**Directions for this task:** Whenever a line in the entries includes the word "external", copy that line out.

Records from a data source:
==============================
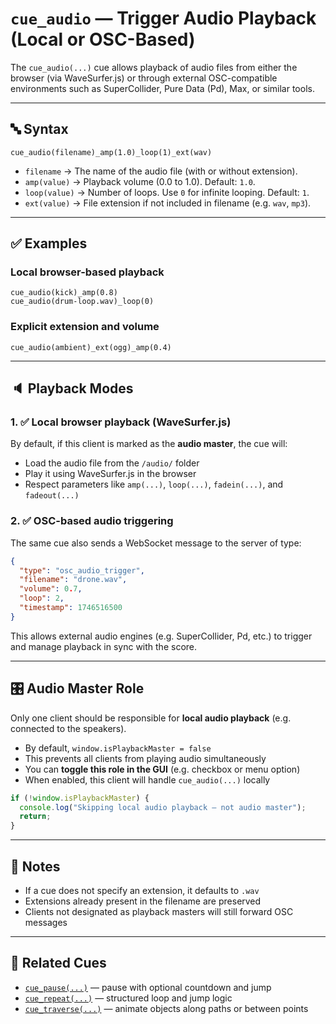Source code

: 
# `cue_audio` — Trigger Audio Playback (Local or OSC-Based)

The `cue_audio(...)` cue allows playback of audio files from either the browser (via WaveSurfer.js) or through external OSC-compatible environments such as SuperCollider, Pure Data (Pd), Max, or similar tools.

---

## 🔤 Syntax

```
cue_audio(filename)_amp(1.0)_loop(1)_ext(wav)
```

- `filename` → The name of the audio file (with or without extension).
- `amp(value)` → Playback volume (0.0 to 1.0). Default: `1.0`.
- `loop(value)` → Number of loops. Use `0` for infinite looping. Default: `1`.
- `ext(value)` → File extension if not included in filename (e.g. `wav`, `mp3`).

---

## ✅ Examples

### Local browser-based playback
```
cue_audio(kick)_amp(0.8)
cue_audio(drum-loop.wav)_loop(0)
```

### Explicit extension and volume
```
cue_audio(ambient)_ext(ogg)_amp(0.4)
```

---

## 🔈 Playback Modes

### 1. ✅ Local browser playback (WaveSurfer.js)

By default, if this client is marked as the **audio master**, the cue will:
- Load the audio file from the `/audio/` folder
- Play it using WaveSurfer.js in the browser
- Respect parameters like `amp(...)`, `loop(...)`, `fadein(...)`, and `fadeout(...)`

### 2. ✅ OSC-based audio triggering

The same cue also sends a WebSocket message to the server of type:

```json
{
  "type": "osc_audio_trigger",
  "filename": "drone.wav",
  "volume": 0.7,
  "loop": 2,
  "timestamp": 1746516500
}
```

This allows external audio engines (e.g. SuperCollider, Pd, etc.) to trigger and manage playback in sync with the score.

---

## 🎛️ Audio Master Role

Only one client should be responsible for **local audio playback** (e.g. connected to the speakers).

- By default, `window.isPlaybackMaster = false`
- This prevents all clients from playing audio simultaneously
- You can **toggle this role in the GUI** (e.g. checkbox or menu option)
- When enabled, this client will handle `cue_audio(...)` locally

```js
if (!window.isPlaybackMaster) {
  console.log("Skipping local audio playback — not audio master");
  return;
}
```

---

## 🚫 Notes

- If a cue does not specify an extension, it defaults to `.wav`
- Extensions already present in the filename are preserved
- Clients not designated as playback masters will still forward OSC messages

---

## 🧩 Related Cues

- [`cue_pause(...)`](cue_pause.md) — pause with optional countdown and jump
- [`cue_repeat(...)`](cue_repeat.md) — structured loop and jump logic
- [`cue_traverse(...)`](cue_traverse.md) — animate objects along paths or between points
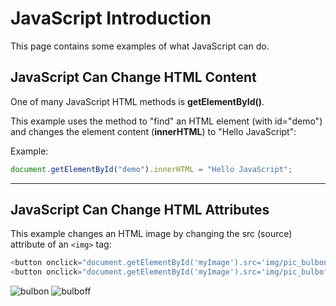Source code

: JavaScript Introduction
=======================

This page contains some examples of what JavaScript can do.

JavaScript Can Change HTML Content
----------------------------------
One of many JavaScript HTML methods is **getElementById()**.

This example uses the method to "find" an HTML element (with id="demo") and changes the element content (**innerHTML**) to "Hello JavaScript":

Example:

```javascript
document.getElementById("demo").innerHTML = "Hello JavaScript";
```
_____________________________________________________________________________________________________________________________

JavaScript Can Change HTML Attributes
-------------------------------------
This example changes an HTML image by changing the src (source) attribute of an `<img>` tag:

```javascript
<button onclick="document.getElementById('myImage').src='img/pic_bulbon.gif'">Turn on the light</button>
<button onclick="document.getElementById('myImage').src='img/pic_bulboff.gif'">Turn off the light</button>
```

![bulbon](/img/pic_bulbon.gif)
![bulboff](/img/pic_bulboff.gif)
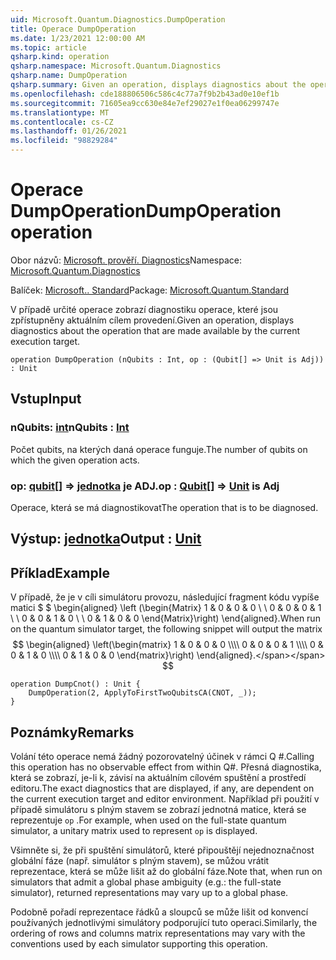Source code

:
 ```yaml
---
uid: Microsoft.Quantum.Diagnostics.DumpOperation
title: Operace DumpOperation
ms.date: 1/23/2021 12:00:00 AM
ms.topic: article
qsharp.kind: operation
qsharp.namespace: Microsoft.Quantum.Diagnostics
qsharp.name: DumpOperation
qsharp.summary: Given an operation, displays diagnostics about the operation that are made available by the current execution target.
ms.openlocfilehash: cde188806506c586c4c77a7f9b2b43ad0e10ef1b
ms.sourcegitcommit: 71605ea9cc630e84e7ef29027e1f0ea06299747e
ms.translationtype: MT
ms.contentlocale: cs-CZ
ms.lasthandoff: 01/26/2021
ms.locfileid: "98829284"
---
```

# <a name="dumpoperation-operation"></a><span data-ttu-id="9366f-102">Operace DumpOperation</span><span class="sxs-lookup"><span data-stu-id="9366f-102">DumpOperation operation</span></span>

<span data-ttu-id="9366f-103">Obor názvů: [Microsoft. prověří. Diagnostics](xref:Microsoft.Quantum.Diagnostics)</span><span class="sxs-lookup"><span data-stu-id="9366f-103">Namespace: [Microsoft.Quantum.Diagnostics](xref:Microsoft.Quantum.Diagnostics)</span></span>

<span data-ttu-id="9366f-104">Balíček: [Microsoft.. Standard](https://nuget.org/packages/Microsoft.Quantum.Standard)</span><span class="sxs-lookup"><span data-stu-id="9366f-104">Package: [Microsoft.Quantum.Standard](https://nuget.org/packages/Microsoft.Quantum.Standard)</span></span>


<span data-ttu-id="9366f-105">V případě určité operace zobrazí diagnostiku operace, které jsou zpřístupněny aktuálním cílem provedení.</span><span class="sxs-lookup"><span data-stu-id="9366f-105">Given an operation, displays diagnostics about the operation that are made available by the current execution target.</span></span>

```qsharp
operation DumpOperation (nQubits : Int, op : (Qubit[] => Unit is Adj)) : Unit
```


## <a name="input"></a><span data-ttu-id="9366f-106">Vstup</span><span class="sxs-lookup"><span data-stu-id="9366f-106">Input</span></span>

### <a name="nqubits--int"></a><span data-ttu-id="9366f-107">nQubits: [int](xref:microsoft.quantum.lang-ref.int)</span><span class="sxs-lookup"><span data-stu-id="9366f-107">nQubits : [Int](xref:microsoft.quantum.lang-ref.int)</span></span>

<span data-ttu-id="9366f-108">Počet qubits, na kterých daná operace funguje.</span><span class="sxs-lookup"><span data-stu-id="9366f-108">The number of qubits on which the given operation acts.</span></span>


### <a name="op--qubit--unit--is-adj"></a><span data-ttu-id="9366f-109">op: [qubit](xref:microsoft.quantum.lang-ref.qubit)[] => [jednotka](xref:microsoft.quantum.lang-ref.unit)  je ADJ.</span><span class="sxs-lookup"><span data-stu-id="9366f-109">op : [Qubit](xref:microsoft.quantum.lang-ref.qubit)[] => [Unit](xref:microsoft.quantum.lang-ref.unit)  is Adj</span></span>

<span data-ttu-id="9366f-110">Operace, která se má diagnostikovat</span><span class="sxs-lookup"><span data-stu-id="9366f-110">The operation that is to be diagnosed.</span></span>



## <a name="output--unit"></a><span data-ttu-id="9366f-111">Výstup: [jednotka](xref:microsoft.quantum.lang-ref.unit)</span><span class="sxs-lookup"><span data-stu-id="9366f-111">Output : [Unit](xref:microsoft.quantum.lang-ref.unit)</span></span>



## <a name="example"></a><span data-ttu-id="9366f-112">Příklad</span><span class="sxs-lookup"><span data-stu-id="9366f-112">Example</span></span>

<span data-ttu-id="9366f-113">V případě, že je v cíli simulátoru provozu, následující fragment kódu vypíše matici $ $ \begin{aligned} \left (\begin{Matrix} 1 & 0 & 0 & 0 \\ \\ 0 & 0 & 0 & 1 \\ \\ 0 & 0 & 1 & 0 \\ \\ 0 & 1 & 0 & 0 \end{Matrix}\right) \end{aligned}.</span><span class="sxs-lookup"><span data-stu-id="9366f-113">When run on the quantum simulator target, the following snippet will output the matrix $$ \begin{aligned} \left(\begin{matrix} 1 & 0 & 0 & 0 \\\\ 0 & 0 & 0 & 1 \\\\ 0 & 0 & 1 & 0 \\\\ 0 & 1 & 0 & 0 \end{matrix}\right) \end{aligned}.</span></span>
$$

```qsharp
operation DumpCnot() : Unit {
    DumpOperation(2, ApplyToFirstTwoQubitsCA(CNOT, _));
}
```

## <a name="remarks"></a><span data-ttu-id="9366f-114">Poznámky</span><span class="sxs-lookup"><span data-stu-id="9366f-114">Remarks</span></span>

<span data-ttu-id="9366f-115">Volání této operace nemá žádný pozorovatelný účinek v rámci Q #.</span><span class="sxs-lookup"><span data-stu-id="9366f-115">Calling this operation has no observable effect from within Q#.</span></span> <span data-ttu-id="9366f-116">Přesná diagnostika, která se zobrazí, je-li k, závisí na aktuálním cílovém spuštění a prostředí editoru.</span><span class="sxs-lookup"><span data-stu-id="9366f-116">The exact diagnostics that are displayed, if any, are dependent on the current execution target and editor environment.</span></span>
<span data-ttu-id="9366f-117">Například při použití v případě simulátoru s plným stavem se zobrazí jednotná matice, která se reprezentuje `op` .</span><span class="sxs-lookup"><span data-stu-id="9366f-117">For example, when used on the full-state quantum simulator, a unitary matrix used to represent `op` is displayed.</span></span>

<span data-ttu-id="9366f-118">Všimněte si, že při spuštění simulátorů, které připouštějí nejednoznačnost globální fáze (např. simulátor s plným stavem), se můžou vrátit reprezentace, která se může lišit až do globální fáze.</span><span class="sxs-lookup"><span data-stu-id="9366f-118">Note that, when run on simulators that admit a global phase ambiguity (e.g.: the full-state simulator), returned representations may vary up to a global phase.</span></span>

<span data-ttu-id="9366f-119">Podobně pořadí reprezentace řádků a sloupců se může lišit od konvencí používaných jednotlivými simulátory podporující tuto operaci.</span><span class="sxs-lookup"><span data-stu-id="9366f-119">Similarly, the ordering of rows and columns matrix representations may vary with the conventions used by each simulator supporting this operation.</span></span>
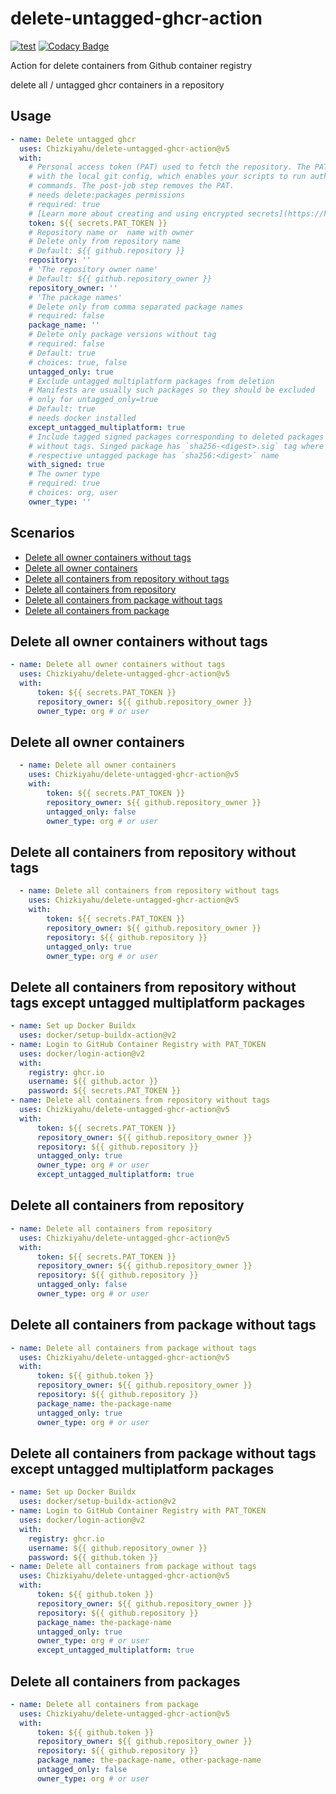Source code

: # delete-untagged-ghcr-action 
[![test](https://github.com/Chizkiyahu/delete-untagged-ghcr-action/actions/workflows/test.yml/badge.svg)](https://github.com/Chizkiyahu/delete-untagged-ghcr-action/actions/workflows/test.yml)
[![Codacy Badge](https://app.codacy.com/project/badge/Grade/94534b5b1d7c4c938149bde7dc6d18e2)](https://www.codacy.com/gh/Chizkiyahu/delete-untagged-ghcr-action/dashboard?utm_source=github.com&amp;utm_medium=referral&amp;utm_content=Chizkiyahu/delete-untagged-ghcr-action&amp;utm_campaign=Badge_Grade)

Action for delete containers from Github container registry

delete all / untagged ghcr containers in a repository
## Usage

<!-- start usage -->
```yaml
- name: Delete untagged ghcr
  uses: Chizkiyahu/delete-untagged-ghcr-action@v5
  with:
    # Personal access token (PAT) used to fetch the repository. The PAT is configured
    # with the local git config, which enables your scripts to run authenticated git
    # commands. The post-job step removes the PAT.
    # needs delete:packages permissions
    # required: true
    # [Learn more about creating and using encrypted secrets](https://help.github.com/en/actions/automating-your-workflow-with-github-actions/creating-and-using-encrypted-secrets)
    token: ${{ secrets.PAT_TOKEN }}
    # Repository name or  name with owner
    # Delete only from repository name
    # Default: ${{ github.repository }}
    repository: ''
    # 'The repository owner name'
    # Default: ${{ github.repository_owner }}
    repository_owner: ''
    # 'The package names'
    # Delete only from comma separated package names
    # required: false
    package_name: ''
    # Delete only package versions without tag
    # required: false
    # Default: true
    # choices: true, false
    untagged_only: true
    # Exclude untagged multiplatform packages from deletion
    # Manifests are usually such packages so they should be excluded
    # only for untagged_only=true
    # Default: true
    # needs docker installed
    except_untagged_multiplatform: true
    # Include tagged signed packages corresponding to deleted packages
    # without tags. Singed package has `sha256-<digest>.sig` tag where 
    # respective untagged package has `sha256:<digest>` name
    with_signed: true
    # The owner type
    # required: true
    # choices: org, user
    owner_type: ''
```
<!-- end usage -->

## Scenarios
-   [Delete all owner containers without tags](#delete-all-owner-containers-without-tags)
-   [Delete all owner containers](#delete-all-owner-containers)
-   [Delete all containers from repository without tags](#delete-all-containers-from-repository-without-tags)
-   [Delete all containers from repository](#delete-all-containers-from-repository)
-   [Delete all containers from package without tags](#delete-all-containers-from-package-without-tags)
-   [Delete all containers from package](#delete-all-containers-from-package)

## Delete all owner containers without tags
```yaml
- name: Delete all owner containers without tags
  uses: Chizkiyahu/delete-untagged-ghcr-action@v5
  with:
      token: ${{ secrets.PAT_TOKEN }}
      repository_owner: ${{ github.repository_owner }}
      owner_type: org # or user
```

## Delete all owner containers
```yaml
  - name: Delete all owner containers
    uses: Chizkiyahu/delete-untagged-ghcr-action@v5
    with:
        token: ${{ secrets.PAT_TOKEN }}
        repository_owner: ${{ github.repository_owner }}
        untagged_only: false
        owner_type: org # or user
```

## Delete all containers from repository without tags
```yaml
  - name: Delete all containers from repository without tags
    uses: Chizkiyahu/delete-untagged-ghcr-action@v5
    with:
        token: ${{ secrets.PAT_TOKEN }}
        repository_owner: ${{ github.repository_owner }}
        repository: ${{ github.repository }}
        untagged_only: true
        owner_type: org # or user

```

## Delete all containers from repository without tags except untagged multiplatform packages
```yaml
- name: Set up Docker Buildx
  uses: docker/setup-buildx-action@v2
- name: Login to GitHub Container Registry with PAT_TOKEN
  uses: docker/login-action@v2
  with:
    registry: ghcr.io
    username: ${{ github.actor }}
    password: ${{ secrets.PAT_TOKEN }}
- name: Delete all containers from repository without tags
  uses: Chizkiyahu/delete-untagged-ghcr-action@v5
  with:
      token: ${{ secrets.PAT_TOKEN }}
      repository_owner: ${{ github.repository_owner }}
      repository: ${{ github.repository }}
      untagged_only: true
      owner_type: org # or user
      except_untagged_multiplatform: true

```


## Delete all containers from repository
```yaml
- name: Delete all containers from repository
  uses: Chizkiyahu/delete-untagged-ghcr-action@v5
  with:
      token: ${{ secrets.PAT_TOKEN }}
      repository_owner: ${{ github.repository_owner }}
      repository: ${{ github.repository }}
      untagged_only: false
      owner_type: org # or user
```

## Delete all containers from package without tags
```yaml
- name: Delete all containers from package without tags
  uses: Chizkiyahu/delete-untagged-ghcr-action@v5
  with:
      token: ${{ github.token }}
      repository_owner: ${{ github.repository_owner }}
      repository: ${{ github.repository }}
      package_name: the-package-name
      untagged_only: true
      owner_type: org # or user
```

## Delete all containers from package without tags except untagged multiplatform packages
```yaml
- name: Set up Docker Buildx
  uses: docker/setup-buildx-action@v2
- name: Login to GitHub Container Registry with PAT_TOKEN
  uses: docker/login-action@v2
  with:
    registry: ghcr.io
    username: ${{ github.repository_owner }}
    password: ${{ github.token }}
- name: Delete all containers from package without tags
  uses: Chizkiyahu/delete-untagged-ghcr-action@v5
  with:
      token: ${{ github.token }}
      repository_owner: ${{ github.repository_owner }}
      repository: ${{ github.repository }}
      package_name: the-package-name
      untagged_only: true
      owner_type: org # or user
      except_untagged_multiplatform: true
```

## Delete all containers from packages
```yaml
- name: Delete all containers from package
  uses: Chizkiyahu/delete-untagged-ghcr-action@v5
  with:
      token: ${{ github.token }}
      repository_owner: ${{ github.repository_owner }}
      repository: ${{ github.repository }}
      package_name: the-package-name, other-package-name
      untagged_only: false
      owner_type: org # or user
```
==============================
**Your response:**
The `cue_audio(...)` cue allows playback of audio files from either the browser (via WaveSurfer.js) or through external OSC-compatible environments such as SuperCollider, Pure Data (Pd), Max, or similar tools.
This allows external audio engines (e.g. SuperCollider, Pd, etc.) to trigger and manage playback in sync with the score.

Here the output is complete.